- About this exercise
Any picture in the data below gets skipped; print all the rest exactly.

- Records for this task

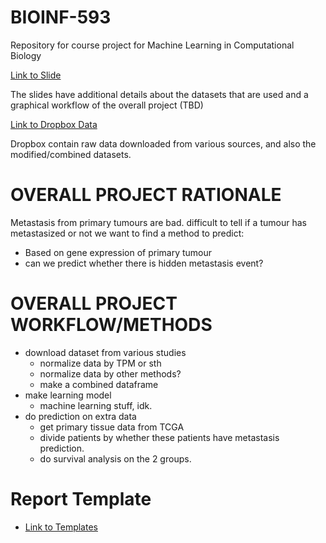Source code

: # BIOINF-593
Repository for course project for Machine Learning in Computational Biology

[Link to Slide](https://docs.google.com/presentation/d/1P6bJaGGyj0-j0dq4IGDtY9T8MlRkfDr9U-2VIEzmhT8/edit?usp=sharing)  

The slides have additional details about the datasets that are used and a graphical workflow of the overall project (TBD)

[Link to Dropbox Data](https://www.dropbox.com/home/BIOINF593)

Dropbox contain raw data downloaded from various sources, and also the modified/combined datasets.


# OVERALL PROJECT RATIONALE        

Metastasis from primary tumours are bad.
difficult to tell if a tumour has metastasized or not
we want to find a method to predict:
  - Based on gene expression of primary tumour
  - can we predict whether there is hidden metastasis event?


# OVERALL PROJECT WORKFLOW/METHODS       

- download dataset from various studies
  - normalize data by TPM or sth
  - normalize data by other methods?
  - make a combined dataframe
- make learning model
  - machine learning stuff, idk.
- do prediction on extra data
  - get primary tissue data from TCGA
  - divide patients by whether these patients have metastasis prediction.
  - do survival analysis on the 2 groups.



# Report Template
- [Link to Templates](https://www.overleaf.com/gallery/tagged/oup#.Wq-y9WrFLcs)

- Your response
Source code

: # BIOINF-593
Repository for course project for Machine Learning in Computational Biology

[Link to Slide](https://docs.google.com/presentation/d/1P6bJaGGyj0-j0dq4IGDtY9T8MlRkfDr9U-2VIEzmhT8/edit?usp=sharing)  

The slides have additional details about the datasets that are used and a graphical workflow of the overall project (TBD)

[Link to Dropbox Data](https://www.dropbox.com/home/BIOINF593)

Dropbox contain raw data downloaded from various sources, and also the modified/combined datasets.


# OVERALL PROJECT RATIONALE        

Metastasis from primary tumours are bad.
difficult to tell if a tumour has metastasized or not
we want to find a method to predict:
  - Based on gene expression of primary tumour
  - can we predict whether there is hidden metastasis event?


# OVERALL PROJECT WORKFLOW/METHODS       

- download dataset from various studies
  - normalize data by TPM or sth
  - normalize data by other methods?
  - make a combined dataframe
- make learning model
  - machine learning stuff, idk.
- do prediction on extra data
  - get primary tissue data from TCGA
  - divide patients by whether these patients have metastasis prediction.
  - do survival analysis on the 2 groups.



# Report Template
- [Link to Templates](https://www.overleaf.com/gallery/tagged/oup#.Wq-y9WrFLcs)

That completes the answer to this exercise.